▶ **LISTED RECORDS**:

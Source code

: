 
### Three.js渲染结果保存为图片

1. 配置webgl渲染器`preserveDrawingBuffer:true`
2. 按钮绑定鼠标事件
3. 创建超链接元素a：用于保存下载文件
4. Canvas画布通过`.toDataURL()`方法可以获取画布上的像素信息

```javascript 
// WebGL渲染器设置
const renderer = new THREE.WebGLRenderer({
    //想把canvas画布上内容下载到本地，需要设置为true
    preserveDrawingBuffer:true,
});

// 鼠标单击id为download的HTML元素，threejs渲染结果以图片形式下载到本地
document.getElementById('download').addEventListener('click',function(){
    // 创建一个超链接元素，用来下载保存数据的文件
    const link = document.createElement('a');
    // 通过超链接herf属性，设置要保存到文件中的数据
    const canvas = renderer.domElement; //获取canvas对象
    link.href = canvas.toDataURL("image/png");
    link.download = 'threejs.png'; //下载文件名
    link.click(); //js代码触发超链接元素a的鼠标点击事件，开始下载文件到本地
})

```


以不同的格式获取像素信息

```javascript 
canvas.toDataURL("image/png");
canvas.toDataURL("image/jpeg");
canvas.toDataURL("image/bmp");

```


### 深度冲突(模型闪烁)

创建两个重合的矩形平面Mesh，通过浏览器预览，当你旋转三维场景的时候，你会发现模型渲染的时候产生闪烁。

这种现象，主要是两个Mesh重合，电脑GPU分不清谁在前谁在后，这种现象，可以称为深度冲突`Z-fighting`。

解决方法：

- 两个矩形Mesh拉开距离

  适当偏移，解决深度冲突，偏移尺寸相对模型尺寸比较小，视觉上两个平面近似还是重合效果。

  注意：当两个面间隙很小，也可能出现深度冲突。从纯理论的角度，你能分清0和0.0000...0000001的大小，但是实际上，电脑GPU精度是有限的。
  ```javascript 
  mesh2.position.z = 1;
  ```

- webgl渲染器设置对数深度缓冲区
...
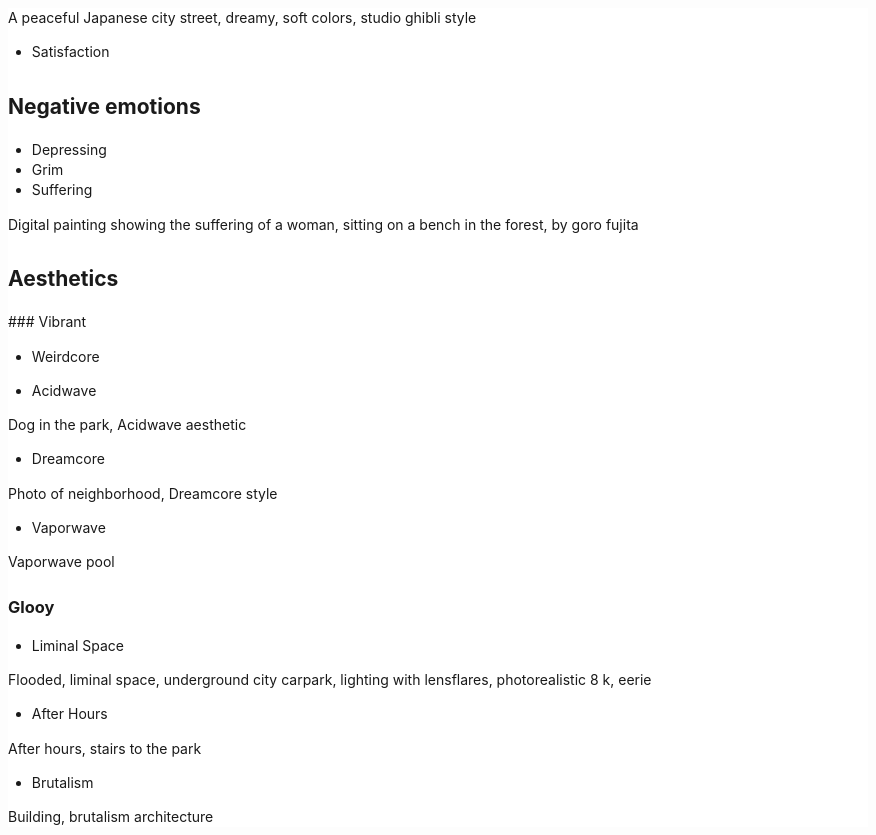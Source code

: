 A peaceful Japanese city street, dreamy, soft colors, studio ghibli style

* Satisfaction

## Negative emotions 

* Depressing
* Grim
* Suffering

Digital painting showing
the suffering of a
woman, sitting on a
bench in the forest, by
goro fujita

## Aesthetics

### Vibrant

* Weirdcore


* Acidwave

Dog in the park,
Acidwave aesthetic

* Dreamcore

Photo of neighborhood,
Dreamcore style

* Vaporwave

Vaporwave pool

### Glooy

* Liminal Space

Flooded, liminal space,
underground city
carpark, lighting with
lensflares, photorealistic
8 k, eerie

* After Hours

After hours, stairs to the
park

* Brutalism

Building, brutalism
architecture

▶ **TASK PROMPT**: From the entries above, work out the number of lines containing the string "image" and give that number by itself.

▶ **REPLY**: 4